Postby RyeWhiskey » Fri Oct 05, 2012 1:56 pm

Mookie4ever wrote:Should all post season awards be handed out based on statistical formulae? Should we remove voting and discretion from the ROY, Cy, MVP, gold glove etc awards and make it strictly statistically based?

It's a serious question. It can be done. In the same way that we can take umpires out of the game and allow it to be called by technology we can allow the statistics to determine award winners and it's pretty much the same argument.

Is discretion and voting based upon actually watching these guys play now just a quaint anachronism of the game?


Great post.

This is, pretty much, what we're talking about here. And the question ultimately comes down to a linguistic discussion over what the world valuable means in the context of major league baseball.

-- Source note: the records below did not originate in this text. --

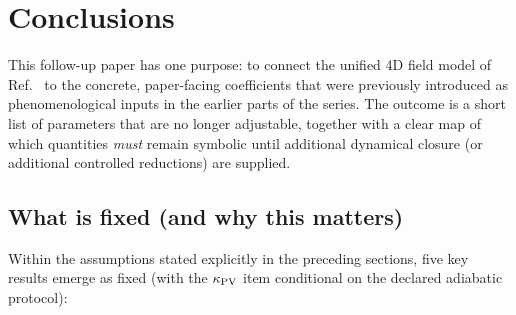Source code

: \documentclass[11pt]{article}
\begin{document}
\section{Conclusions}
\label{sec:conclusions}

This follow-up paper has one purpose: to connect the unified 4D field model of Ref.~\cite{norris2026_4d_model} to the concrete, paper-facing coefficients that were previously introduced as phenomenological inputs in the earlier parts of the series. The outcome is a short list of parameters that are no longer adjustable, together with a clear map of which quantities \emph{must} remain symbolic until additional dynamical closure (or additional controlled reductions) are supplied.

\subsection*{What is fixed (and why this matters)}
Within the assumptions stated explicitly in the preceding sections, five key results emerge as fixed (with the \(\kappa_{\rm PV}\) item conditional on the declared adiabatic protocol):
\end{document}
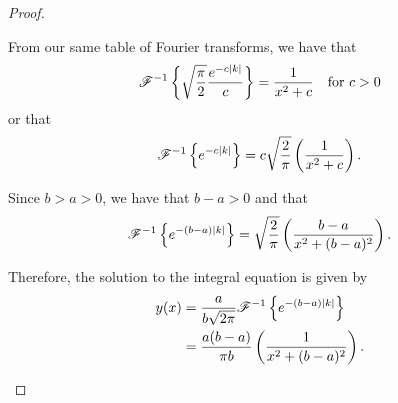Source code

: \begin{proof}
\begin{enumerate}
      From our same table of Fourier transforms, we have that
      \begin{align*}
        \mathscr{F}^{-1}\left\{ {\sqrt{\frac{\pi}{2}}\frac{e^{-c|k|}}{c}} \right\} = \frac{1}{x^2 + c} \quad \text{for $c > 0$}
      \end{align*}
      or that
      \begin{align*}
        \mathscr{F}^{-1}\left\{ {e^{-c|k|}} \right\} = c\sqrt{\frac{2}{\pi}}\left(\frac{1}{x^2 + c}\right).
      \end{align*}

      Since $b > a > 0$, we have that $b-a > 0$ and that
      \begin{align*}
        \mathscr{F}^{-1}\left\{ {e^{-(b-a)|k|}} \right\} = \sqrt{\frac{2}{\pi}}\left(\frac{b-a}{x^2 + (b-a)^2}\right).
      \end{align*}

      Therefore, the solution to the integral equation is given by
      \begin{align*}
        y(x) &= \frac{a}{b\sqrt{2\pi}} \mathscr{F}^{-1}\left\{ {e^{-(b-a)|k|}} \right\} \\
        &= \frac{a(b-a)}{\pi b}\left(\frac{1}{x^2 + (b-a)^2}\right).
      \end{align*}

  \end{enumerate}

\end{proof}
\newpage
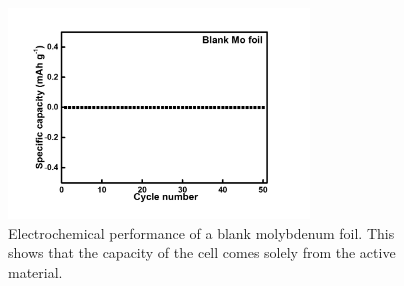 \begin{figure}[htb!]
\centering
\includegraphics[width=8cm]{Figures/chap4fig/S8}
\caption{Electrochemical performance of a blank molybdenum foil. This shows that the capacity of the cell comes solely from the active material.}
\label{Figures/chap4fig:S8}
\end{figure}



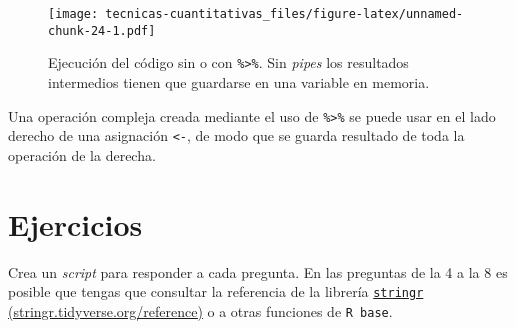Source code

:\documentclass[
]{book}
\newenvironment{Shaded}{\begin{snugshade}}{\end{snugshade}}
\newcommand{\DataTypeTok}[1]{\textcolor[rgb]{0.13,0.29,0.53}{#1}}
\newcommand{\DecValTok}[1]{\textcolor[rgb]{0.00,0.00,0.81}{#1}}
\newcommand{\KeywordTok}[1]{\textcolor[rgb]{0.13,0.29,0.53}{\textbf{#1}}}
\newcommand{\NormalTok}[1]{#1}
\newcommand{\OperatorTok}[1]{\textcolor[rgb]{0.81,0.36,0.00}{\textbf{#1}}}
\newcommand{\StringTok}[1]{\textcolor[rgb]{0.31,0.60,0.02}{#1}}
\begin{document}
\begin{figure}
\centering
\texttt{[image: tecnicas-cuantitativas\_files/figure-latex/unnamed-chunk-24-1.pdf]}
\caption{\label{fig:unnamed-chunk-24}Ejecución del código sin o con \texttt{\%\textgreater{}\%}. Sin \emph{pipes} los resultados intermedios tienen que guardarse en una variable en memoria.}
\end{figure}

Una operación compleja creada mediante el uso de \texttt{\%\textgreater{}\%} se puede usar en el lado derecho de una asignación \texttt{\textless{}-}, de modo que se guarda resultado de toda la operación de la derecha.

\begin{Shaded}
\end{Shaded}

\hypertarget{ejercicios}{%
\section{Ejercicios}\label{ejercicios}}

Crea un \emph{script} para responder a cada pregunta. En las preguntas de la 4 a la 8 es posible que tengas que consultar la referencia de la librería \href{https://stringr.tidyverse.org/reference/index.html}{\texttt{stringr} (stringr.tidyverse.org/reference)} o a otras funciones de \texttt{R\ base}.
\end{document}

Generally speaking, the goal of the game is to win the world series. So the value of each player is translated in context of this goal. A player may have been vastly more valuable than every other player in getting close to the playoffs (Trout), but it really doesn't matter at this point because the goal isn't to just kinda get close to the playoffs.
And this is because, unlike fantasy baseball fans, the goal of major league players is not to accumulate an enormous bonerload of stats regardless of other circumstances - it's to win the world series. So if you don't help your team get to the playoffs, you really aren't the most valuable player in the context of major league baseball.

In short:
In the context of fantasy baseball, MVP = best statistical season (because fantasy baseball is a statistical game).
In the context of major league baseball, MVP = player who helped his team the most towards the world series (because major league baseball is a real game).

This is why Ryan Braun won't win in the NL. His season was indeed bonerriffic. But unfortunately the Brewers didn't make the playoffs, so by most major league baseball standards his season is relatively worthless as it did not end up in a playoff opportunity. Same for McCutch although you could make a very good argument that he was single-handedly responsible for the resurgence of the Pirates this year. But still, resurgence is great but it's even better when it ends in getting to the playoffs.

And this is why MCab should win the AL MVP. His season actually matters now. Trout's doesn't.